View larger version (10K): [in this window] [in a new window]   FIGURE 1. Purified TSLP induces the development of IgM+ B cells from fetal liver lymphocyte precursors. Lymphoid cells were isolated from fetal liver and cultured for 8 days in methylcellulose in the presence of IL-7 or TSLP as described in Materials and Methods. Single parameter histograms show surface expression of the indicated markers on cells isolated from cultures containing TSLP (solid lines) or IL-7 (dashed lines).

Although the liver is the primary site of fetal B lymphopoiesis, postnatal B cell development takes place primarily in the bone marrow. To investigate the differentiative capacity of bone marrow cells in the presence of TSLP, unfractionated bone marrow cells were cultured in methylcellulose medium without cytokines or in medium supplemented with either TSLP or, as a positive control, IL-7. Cultures without cytokine failed to produce lymphoid colonies (data not shown), whereas addition of IL-7 supported the development of numerous lymphoid colonies (Fig. 2A). Phenotypic analysis of the cells in these IL-7-induced colonies showed them to be primarily B220⁺/IgM^- pre-B cells (Fig. 2C) with forward light scatter profiles typical of cycling cells (Fig. 2B). In contrast, colony growth in response to TSLP was about half that observed in IL-7 (Fig. 2A) with a generally smaller colony size (data not shown).
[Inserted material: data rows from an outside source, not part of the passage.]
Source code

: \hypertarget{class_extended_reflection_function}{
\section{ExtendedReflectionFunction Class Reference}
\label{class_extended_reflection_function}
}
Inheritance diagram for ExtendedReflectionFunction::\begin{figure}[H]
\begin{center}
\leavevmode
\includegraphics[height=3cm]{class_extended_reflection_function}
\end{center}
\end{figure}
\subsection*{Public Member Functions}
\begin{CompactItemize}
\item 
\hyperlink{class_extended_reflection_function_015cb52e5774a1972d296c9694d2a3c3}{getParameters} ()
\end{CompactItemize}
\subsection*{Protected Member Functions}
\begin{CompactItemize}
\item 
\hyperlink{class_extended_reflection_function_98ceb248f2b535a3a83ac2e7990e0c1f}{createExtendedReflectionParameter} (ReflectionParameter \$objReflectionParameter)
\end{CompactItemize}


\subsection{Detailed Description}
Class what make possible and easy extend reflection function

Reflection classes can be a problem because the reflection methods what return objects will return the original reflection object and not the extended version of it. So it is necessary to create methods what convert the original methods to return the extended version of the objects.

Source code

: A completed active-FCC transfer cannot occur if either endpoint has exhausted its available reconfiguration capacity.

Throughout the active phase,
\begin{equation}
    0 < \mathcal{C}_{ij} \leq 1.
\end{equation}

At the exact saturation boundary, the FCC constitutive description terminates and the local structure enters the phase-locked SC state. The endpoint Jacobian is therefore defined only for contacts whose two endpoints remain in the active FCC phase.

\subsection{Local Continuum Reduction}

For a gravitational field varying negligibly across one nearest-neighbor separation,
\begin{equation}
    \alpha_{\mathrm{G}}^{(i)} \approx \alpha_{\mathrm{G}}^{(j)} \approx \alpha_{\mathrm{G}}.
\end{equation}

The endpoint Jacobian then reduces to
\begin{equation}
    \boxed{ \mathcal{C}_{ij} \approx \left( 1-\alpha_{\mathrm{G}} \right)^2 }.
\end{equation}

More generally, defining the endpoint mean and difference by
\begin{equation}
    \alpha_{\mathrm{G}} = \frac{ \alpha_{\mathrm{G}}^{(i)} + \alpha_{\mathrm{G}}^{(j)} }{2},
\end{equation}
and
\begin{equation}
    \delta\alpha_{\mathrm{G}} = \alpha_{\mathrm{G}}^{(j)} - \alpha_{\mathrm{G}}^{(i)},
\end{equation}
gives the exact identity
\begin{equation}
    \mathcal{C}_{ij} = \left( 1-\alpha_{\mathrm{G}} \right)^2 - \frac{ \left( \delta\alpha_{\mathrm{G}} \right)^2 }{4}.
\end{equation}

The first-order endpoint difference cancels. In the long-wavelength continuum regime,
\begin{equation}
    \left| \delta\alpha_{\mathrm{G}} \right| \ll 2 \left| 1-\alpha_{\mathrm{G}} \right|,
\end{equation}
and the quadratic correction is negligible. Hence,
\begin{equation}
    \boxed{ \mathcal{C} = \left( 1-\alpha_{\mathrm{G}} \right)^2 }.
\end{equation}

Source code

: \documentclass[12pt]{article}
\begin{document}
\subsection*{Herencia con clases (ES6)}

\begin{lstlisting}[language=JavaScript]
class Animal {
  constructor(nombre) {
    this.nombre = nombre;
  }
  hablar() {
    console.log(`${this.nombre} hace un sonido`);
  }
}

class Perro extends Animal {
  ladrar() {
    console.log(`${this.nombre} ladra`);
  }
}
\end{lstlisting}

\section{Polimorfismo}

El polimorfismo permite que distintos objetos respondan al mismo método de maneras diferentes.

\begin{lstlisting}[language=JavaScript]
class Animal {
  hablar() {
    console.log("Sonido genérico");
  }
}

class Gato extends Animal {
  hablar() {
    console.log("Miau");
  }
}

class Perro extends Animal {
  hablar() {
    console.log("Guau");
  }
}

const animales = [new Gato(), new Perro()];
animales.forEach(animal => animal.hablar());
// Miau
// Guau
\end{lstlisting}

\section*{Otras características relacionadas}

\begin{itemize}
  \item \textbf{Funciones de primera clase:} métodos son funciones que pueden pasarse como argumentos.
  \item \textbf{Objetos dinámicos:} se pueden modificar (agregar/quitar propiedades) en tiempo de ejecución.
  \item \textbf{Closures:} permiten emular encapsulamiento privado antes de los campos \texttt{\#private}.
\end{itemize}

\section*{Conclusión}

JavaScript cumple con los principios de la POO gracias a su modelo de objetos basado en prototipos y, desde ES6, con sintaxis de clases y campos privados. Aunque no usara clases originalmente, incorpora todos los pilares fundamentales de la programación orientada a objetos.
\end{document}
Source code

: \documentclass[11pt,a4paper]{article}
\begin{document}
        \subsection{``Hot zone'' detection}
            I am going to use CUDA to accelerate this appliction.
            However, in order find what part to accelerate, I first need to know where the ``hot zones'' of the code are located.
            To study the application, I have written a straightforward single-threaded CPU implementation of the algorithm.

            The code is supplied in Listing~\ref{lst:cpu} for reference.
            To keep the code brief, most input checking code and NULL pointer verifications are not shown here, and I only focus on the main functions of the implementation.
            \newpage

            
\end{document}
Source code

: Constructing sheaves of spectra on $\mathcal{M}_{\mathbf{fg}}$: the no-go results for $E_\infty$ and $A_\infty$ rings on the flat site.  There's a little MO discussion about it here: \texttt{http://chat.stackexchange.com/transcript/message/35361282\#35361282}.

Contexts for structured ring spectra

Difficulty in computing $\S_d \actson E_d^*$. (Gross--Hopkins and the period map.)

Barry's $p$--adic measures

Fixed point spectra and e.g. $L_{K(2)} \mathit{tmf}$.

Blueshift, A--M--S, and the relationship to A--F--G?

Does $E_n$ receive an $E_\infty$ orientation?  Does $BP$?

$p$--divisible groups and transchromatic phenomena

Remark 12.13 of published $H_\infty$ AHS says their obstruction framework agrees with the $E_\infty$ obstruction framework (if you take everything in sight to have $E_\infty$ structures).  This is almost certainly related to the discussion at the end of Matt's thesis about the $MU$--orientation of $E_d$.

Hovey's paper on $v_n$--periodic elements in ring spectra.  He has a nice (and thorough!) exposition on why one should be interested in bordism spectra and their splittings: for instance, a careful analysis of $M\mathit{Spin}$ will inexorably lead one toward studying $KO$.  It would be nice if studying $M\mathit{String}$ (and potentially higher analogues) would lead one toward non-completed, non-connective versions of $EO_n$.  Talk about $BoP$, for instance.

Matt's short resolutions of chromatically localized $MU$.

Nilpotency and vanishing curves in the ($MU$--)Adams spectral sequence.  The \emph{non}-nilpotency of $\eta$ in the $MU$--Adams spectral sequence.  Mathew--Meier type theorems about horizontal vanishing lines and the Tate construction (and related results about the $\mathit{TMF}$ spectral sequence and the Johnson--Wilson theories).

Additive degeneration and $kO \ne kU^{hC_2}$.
Analysis of the composition of these colonies revealed a strikingly high percentage of IgM⁺ cells (Fig. 2C) that were predominantly IgD^- (data not shown) and displayed reduced forward scatter profiles, suggesting they were primarily immature B cells that were no longer cycling (Fig. 2B). Consistent with this interpretation, we found that these cells failed to respond to restimulation with either IL-7 or TSLP, whereas cells from IL-7 colonies proliferated in response to IL-7 in secondary cultures (data not shown). Hence, IL-7 and TSLP appear to influence the development of B lymphoid cells from adult bone marrow in a manner that parallels the way they affected B lymphopoiesis in fetal liver cultures.

View larger version (13K): [in this window] [in a new window]   FIGURE 2. TSLP promotes the development of IgM+ B cell colonies from bone marrow precursors in methylcellulose. A, Lymphoid colonies obtained in methylcellulose cultures with added IL-7 or TSLP were counted and are presented as the mean colony number per 105 input lymphoid cells ± SD. B, The forward scatter profiles for cells contained in methylcellulose colonies grown in TSLP (solid line) or IL-7 (dashed line) demonstrate that cells grown in IL-7 are larger blasts. C, Phenotypic analysis of cells from methylcellulose colonies grown in IL-7 (left panel) or TSLP (right panel) shows that there are substantially more B220+/IgM+ cells after culture in TSLP than IL-7.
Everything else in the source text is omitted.